DX: That first line is really interesting to me. “If it wasn’t for this Hip Hop shit / I’d probably lose it...” You grew up in a record store. Your family business was a record store. You once described how when you left the record store, there wasn’t music at your house. It’s kind of a different story about [how artists find] Hip Hop. These days, most artists tell the story of the their father put them on to Hip Hop, or their homies. You seem like you were slower than expected to fall in love with Hip Hop being that you were in a record store everyday.
Ab-Soul: Exactly. There’s a lot of irony in that, for sure. I was always able to read well and was very comprehensive. I think once I figured out all of those things going on in Rap, Hip Hop music - the best artists were applying all of those things that I grew to love anyway - I just finally made the connection. I can tell you something, but if I rhyme it to you, it puts more of an [emphasis] on it. You know how pimps rap to you? If you rhyme it, it makes it more interesting to people. It’s more appeasing to the ear for some reason.
DX: With Top Dawg and Black Hippy, the emcees are out front right now. I think the producers are still waiting for their big showcase. You guys have an ill stable of producers but I don’t hear about them as much as I’d expect to considering how ill your stable of producers are. Is that strategic? Are you guys just keeping them in house right now?
Ab-Soul: Yeah, definitely. It’s just best to have your own team. There are definitely a lot of producers that I definitely want to work with, but I just feel more passionate about building a team; coming in with our own brand. I feel more passionate about that than jumping in and collaborating with all of the best guys in the game, you know?
DX: Sounwave is crazy talented, man.
Ab-Soul: Exactly. Sounwave brought me to [Top Dawg Entertainment]. He was the first producer that I ever worked with back when I was 12 or 13 years old. He was making beats on his Playstation - MTV Music Generator. We’ve been doing this for a long time.
DX: You’ve got your 10,000 hours in.
Ab-Soul: Yeah, exactly. So it’s only right that we continue to build.
DX: With everything that you’ve seen as you’ve traveled, from unexpectedly getting props just for being in a Jay Rock video, to being one of the most anticipated artists in Hip Hop right now, what still surprises you about Hip Hop?
Ab-Soul: It’s kind of like movies. With movies and video games, I always say to myself every time I see the new shit, like, “How are they gonna top this?” How are they gonna make a movie better than this? How are the graphics gonna improve from this? Somehow somebody always seems to come up with something innovative.
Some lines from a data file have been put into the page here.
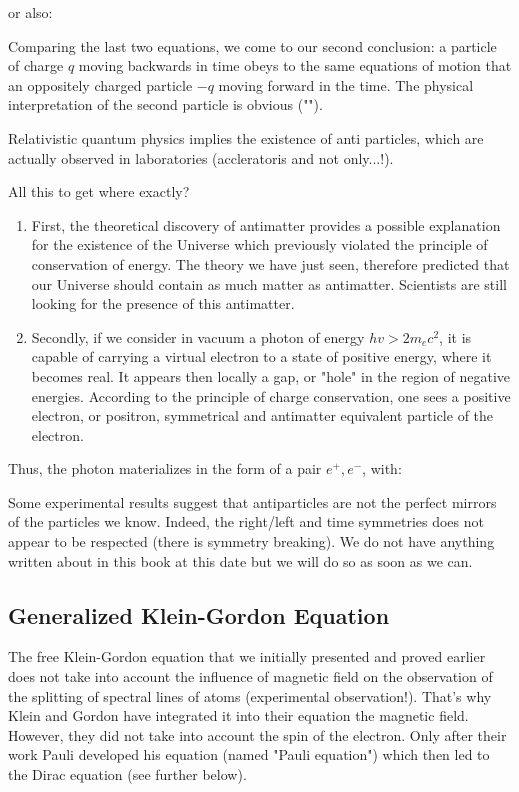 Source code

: 	or also:
	
	Comparing the last two equations, we come to our second conclusion: a particle of charge $q$ moving backwards in time obeys to the same equations of  motion that an oppositely charged particle $-q$ moving forward in the time. The physical interpretation of the second particle is obvious ("").

	Relativistic quantum physics implies the existence of anti particles, which are actually observed in laboratories (accleratoris and not only...!).

	All this to get where exactly?
	\begin{enumerate}
		\item First, the theoretical discovery of antimatter provides a possible explanation for the existence of the Universe which previously violated the principle of conservation of energy. The theory we have just seen, therefore predicted that our Universe should contain as much matter as antimatter. Scientists are still looking for the presence of this antimatter.

		\item Secondly, if we consider in vacuum a photon of energy $hv>2m_ec^2$, it is capable of carrying a virtual electron to a state of positive energy, where it becomes real. It appears then locally a gap, or "hole" in the region of negative energies. According to the principle of charge conservation, one sees a positive electron, or positron, symmetrical and antimatter equivalent particle of the electron.
	\end{enumerate}
	Thus, the photon materializes in the form of a pair $e^+,e^{-}$, with:
	
	\begin{tcolorbox}[title=Remark,colframe=black,arc=10pt]
	Some experimental results suggest that antiparticles are not the perfect mirrors of the particles we know. Indeed, the right/left and time symmetries does not appear to be respected (there is symmetry breaking). We do not have anything written about in this book at this date but we will do so as soon as we can.
	\end{tcolorbox}
	
	\subsection{Generalized Klein-Gordon Equation}
	The free Klein-Gordon equation that we initially presented and proved earlier does not take into account the influence of magnetic field on the observation of the splitting of spectral lines of atoms (experimental observation!). That's why Klein and Gordon have integrated it into their equation the magnetic field. However, they did not take into account the spin of the electron. Only after their work Pauli developed his equation (named "Pauli equation") which then led to the Dirac equation (see further below).

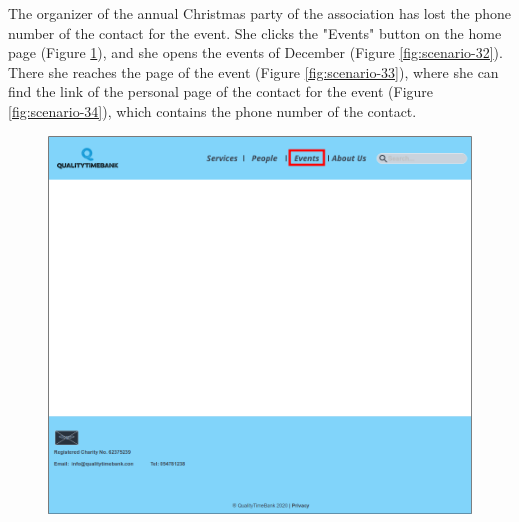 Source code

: \documentclass[a4paper, 11pt, parskip=half, headsepline]{scrreprt}
\begin{document}
The organizer of the annual Christmas party of the association has lost the phone number of the contact for the event. She clicks the "Events" button on the home page (Figure \ref{fig:scenario-31}), and she opens the events of December (Figure \ref{fig:scenario-32}). There she reaches the page of the event (Figure \ref{fig:scenario-33}), where she can find the link of the personal page of the contact for the event (Figure \ref{fig:scenario-34}), which contains the phone number of the contact.

\begin{figure}[H]
	\centering
	\includegraphics[width=1\linewidth, keepaspectratio]{scenarios/scenario-31}
	\caption{}
	\label{fig:scenario-31}
\end{figure}
\end{document}
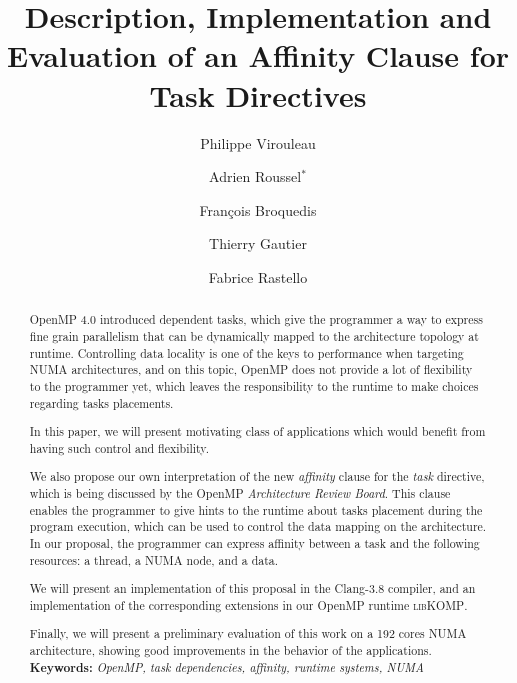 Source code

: \documentclass{Styles/llncs}
\newcommand{\libXKOMP}{\textsc{libKOMP}\xspace}
\begin{document}
\title{Description, Implementation and Evaluation of an Affinity Clause for Task Directives}
\author{
  Philippe Virouleau \and Adrien Roussel$^{*}$ \and François Broquedis \and Thierry Gautier \and Fabrice Rastello
 \vspace*{-1ex}}
\date{}
\maketitle

\begin{abstract}
  \vspace*{-5ex}
OpenMP 4.0 introduced dependent tasks, which give the programmer a way to
express fine grain parallelism that can be dynamically mapped to the architecture
topology at runtime.
Controlling data locality is one of the keys to performance when targeting NUMA architectures,
and on this topic, OpenMP does not provide a lot of flexibility to the programmer yet,
which leaves the responsibility to the runtime to make choices regarding tasks
placements.

In this paper, we will present motivating class of applications which would benefit
from having such control and flexibility.

We also propose our own interpretation of the new \emph{affinity} clause for the \emph{task} directive,
which is being discussed by the OpenMP \emph{Architecture Review Board}.
This clause enables the programmer to give hints to the runtime about
tasks placement during the program execution, which can be used to control the data
mapping on the architecture. In our proposal, the programmer can express affinity between a task and
the following resources: a thread, a NUMA node, and a data.

We will present an implementation of this proposal in the Clang-3.8 compiler,
and an implementation of the corresponding extensions in our OpenMP runtime \libXKOMP.

Finally, we will present a preliminary evaluation of this work on a 192 cores NUMA architecture,
showing good improvements in the behavior of the applications.
\smallskip
  \noindent\textbf{Keywords:}
  \emph{
    OpenMP, task dependencies, affinity, runtime systems, NUMA
  }
\end{abstract}
\end{document}

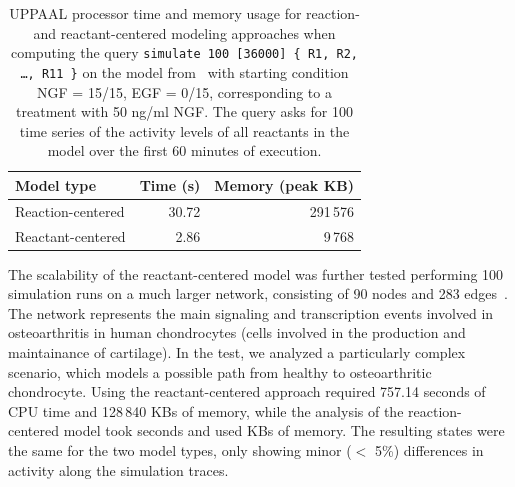 \documentclass{llncs}
\begin{document}
\begin{table}
  \begin{center}
  \begin{tabular}{|l||r|r|}
    \hline
    Model type & Time (s) & Memory (peak KB) \\
    \hline
    \hline
    Reaction-centered & 30.72 & 291\,{}576 \\ %
    \hline
    Reactant-centered & 2.86 & 9\,{}768 \\ %
    \hline
  \end{tabular}
  \end{center}
  \caption{\scriptsize UPPAAL processor time and memory usage for reaction- and reactant-centered modeling approaches when computing
  the query {\tt simulate 100 [36000] \{ R1, R2, \dots, R11 \}} on the model from~\cite{animo-ieee} with starting condition
  NGF = 15/15, EGF = 0/15, corresponding to a treatment with 50 ng/ml NGF.
  The query asks for 100 time series of the activity levels of all reactants in the model over the first 60 minutes
  of execution.\label{tab:sim-100}}
\vspace{-.4cm}
\end{table}

The scalability of the reactant-centered model was further tested performing 100 simulation runs on a much larger network,
consisting of 90 nodes and 283 edges~\cite{echo-abstract}. The network represents the main signaling and transcription events
involved in osteoarthritis in human chondrocytes (cells involved in the production and
maintainance of cartilage).
In the test, we analyzed a particularly complex scenario, which models a possible path from healthy to osteoarthritic chondrocyte.
Using the reactant-centered approach required 757.14 seconds of CPU time and 128\,840 KBs of memory, while the analysis of the reaction-centered
model took  seconds and used  KBs of memory. The resulting states were the same for the two model types, only showing minor ($<$ 5\%) differences
in activity along the simulation traces.
\end{document}
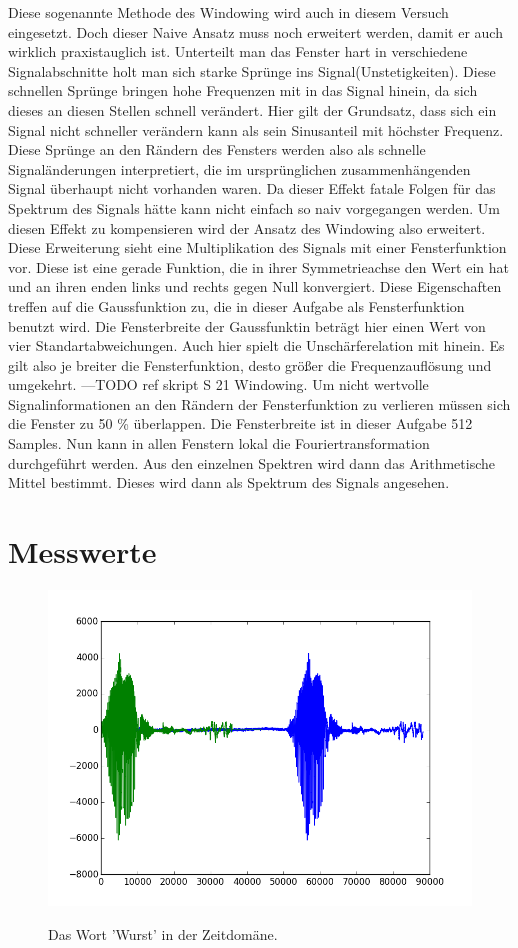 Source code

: Diese sogenannte Methode des Windowing wird auch in diesem Versuch eingesetzt. Doch dieser Naive Ansatz muss noch erweitert werden, damit er auch wirklich praxistauglich ist. Unterteilt man das Fenster hart in verschiedene Signalabschnitte holt man sich starke Sprünge ins Signal(Unstetigkeiten). Diese schnellen Sprünge bringen hohe Frequenzen mit in das Signal hinein, da sich dieses an diesen Stellen schnell verändert. Hier gilt der Grundsatz, dass sich ein Signal nicht schneller verändern kann als sein Sinusanteil mit höchster Frequenz.
Diese Sprünge an den Rändern des Fensters werden also als schnelle Signaländerungen interpretiert, die im ursprünglichen zusammenhängenden Signal überhaupt nicht vorhanden waren.
Da dieser Effekt fatale Folgen für das Spektrum des Signals hätte kann nicht einfach so naiv vorgegangen werden.
Um diesen Effekt zu kompensieren wird der Ansatz des Windowing also erweitert. Diese Erweiterung sieht eine Multiplikation des Signals mit einer Fensterfunktion vor. Diese ist eine gerade Funktion, die in ihrer Symmetrieachse den Wert ein hat und an ihren enden links und rechts gegen Null konvergiert. Diese Eigenschaften treffen auf die Gaussfunktion zu, die in dieser Aufgabe als Fensterfunktion benutzt wird. Die Fensterbreite der Gaussfunktin beträgt hier einen Wert von vier Standartabweichungen.
Auch hier spielt die Unschärferelation mit hinein. Es gilt also je breiter die Fensterfunktion, desto größer die Frequenzauflösung und umgekehrt. ---TODO ref skript S 21 Windowing. Um nicht wertvolle Signalinformationen an den Rändern der Fensterfunktion zu verlieren müssen sich die Fenster zu 50 \% überlappen. Die Fensterbreite ist in dieser Aufgabe 512 Samples. 
Nun kann in allen Fenstern lokal die Fouriertransformation durchgeführt werden. Aus den einzelnen Spektren wird dann das Arithmetische Mittel bestimmt. Dieses wird dann als Spektrum des Signals angesehen.

\newpage
\section{Messwerte}
\label{chap:VERSUCH_1_MESSWERTE}
\begin{figure}[H]
\includegraphics[width=\textwidth]{media/triggertest.png}
\label{fig:Wurst_Triggered}
\caption{Das Wort 'Wurst' in der Zeitdomäne.}
\end{figure}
I think that’s the same thing that’s going on with the Hip Hop culture. It’s gonna continue to grow. It’s living. It’s breathing. It’s gonna continue to grow and that surprises me every time. It surprises me that a guy like Drake can blend Rap and R&B. He really blends Rap and R&B in a way that is okay, when in Rap, that could be soft. If he did one more extra R&B song, he would be soft. He was able to come up with something innovative and make it big. Something new. Something refreshing. Not to say that he was the first singing rapper or something like that, but he’s definitely one of the biggest artists in the game right now. It’s 2 Chainz. These guys just keep coming up with this new flavor, this new style. It’s exciting, man. I’m glad to be a part of it, man. I’m that I can contribute.